Today is March 21, 2018. Exactly two years ago today I went to my first AA meeting. Desperate, out of excuses, and about to give up, I dragged myself to a very unfamiliar place. I finally felt understood.
This morning, I returned to AA after almost two years without it (I only went for a month or two in the beginning). I relapsed this past weekend after 4 months sober and after speaking with a few veteran sober alcoholics in my life, they all had the same advice: get your ass to meetings. I have the same feeling I had the first time: I am understood.
“AA just wasn’t for me, but if it works for you, more power to you”
“I just found AA to force people to stay in a cycle of shame and guilt and I really didn’t like that about it”
“I don’t believe in God”
“I am not ready to admit that I am an alcoholic and have absolutely no control over it”, OK I never said that one, but I might as well have.
The first time, I blamed the Higher Power concept. I think. I can’t really recall why I stopped going. I think I convinced myself that the idea of God having control over me was too out of whack with my beliefs and that I could do it on my own. I also remember reaching out to an older woman about being my sponsor and she ghosted me, which made me associate the whole thing with being flaky and unreliable; I have abandonment issues, to begin with.

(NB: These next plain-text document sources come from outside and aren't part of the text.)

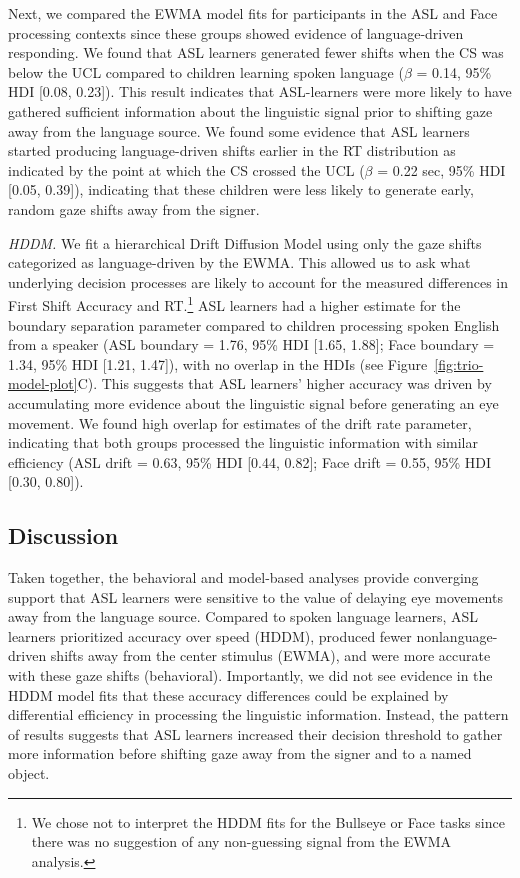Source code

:\documentclass[,man,floatsintext]{apa6}
\let\rmarkdownfootnote\footnote%
\def\footnote{\protect\rmarkdownfootnote}
\begin{document}
Next, we compared the EWMA model fits for participants in the ASL and
Face processing contexts since these groups showed evidence of
language-driven responding. We found that ASL learners generated fewer
shifts when the CS was below the UCL compared to children learning
spoken language (\(\beta\) = 0.14, 95\% HDI {[}0.08, 0.23{]}). This
result indicates that ASL-learners were more likely to have gathered
sufficient information about the linguistic signal prior to shifting
gaze away from the language source. We found some evidence that ASL
learners started producing language-driven shifts earlier in the RT
distribution as indicated by the point at which the CS crossed the UCL
(\(\beta\) = 0.22 sec, 95\% HDI {[}0.05, 0.39{]}), indicating that these
children were less likely to generate early, random gaze shifts away
from the signer.

\emph{HDDM.} We fit a hierarchical Drift Diffusion Model using only the
gaze shifts categorized as language-driven by the EWMA. This allowed us
to ask what underlying decision processes are likely to account for the
measured differences in First Shift Accuracy and RT.\footnote{We chose
  not to interpret the HDDM fits for the Bullseye or Face tasks since
  there was no suggestion of any non-guessing signal from the EWMA
  analysis.} ASL learners had a higher estimate for the boundary
separation parameter compared to children processing spoken English from
a speaker (ASL boundary = 1.76, 95\% HDI {[}1.65, 1.88{]}; Face boundary
= 1.34, 95\% HDI {[}1.21, 1.47{]}), with no overlap in the HDIs (see
Figure~\ref{fig:trio-model-plot}C). This suggests that ASL learners'
higher accuracy was driven by accumulating more evidence about the
linguistic signal before generating an eye movement. We found high
overlap for estimates of the drift rate parameter, indicating that both
groups processed the linguistic information with similar efficiency (ASL
drift = 0.63, 95\% HDI {[}0.44, 0.82{]}; Face drift = 0.55, 95\% HDI
{[}0.30, 0.80{]}).

\subsection{Discussion}\label{discussion}

Taken together, the behavioral and model-based analyses provide
converging support that ASL learners were sensitive to the value of
delaying eye movements away from the language source. Compared to spoken
language learners, ASL learners prioritized accuracy over speed (HDDM),
produced fewer nonlanguage-driven shifts away from the center stimulus
(EWMA), and were more accurate with these gaze shifts (behavioral).
Importantly, we did not see evidence in the HDDM model fits that these
accuracy differences could be explained by differential efficiency in
processing the linguistic information. Instead, the pattern of results
suggests that ASL learners increased their decision threshold to gather
more information before shifting gaze away from the signer and to a
named object.
\end{document}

Two years and four relapses later, I have to admit that I have no control over this disease. I’m ready to admit that I am an alcoholic. I’m ready to admit that I have to take this one day at a time and stop obsessing over the idea that I will magically wake up one day and “know” that I will never have another drink.
“Doing the same thing over and over again and expecting different results is the definition of insanity” + Albert Einstein
I have tried doing this on my own, it keeps leading me to the same place: denial, justification, my addiction takes over, and I relapse.
I am sober today, and I am going to try to only look at the 24 hours ahead of me instead of deep into my future and see what this different way of thinking does. In the next 24 hours, I can say I will not have a drink, and I will get my ass to another meeting.
Also, kind of a weird coincidence in case you didn’t catch it (I didn’t realize this until I was leaving the meeting today): I attended my first meeting ever on March 21, 2016, exactly two years ago. Maybe that’s all I need to realize my Higher Power doesn’t have to be defined; it is everywhere all the time.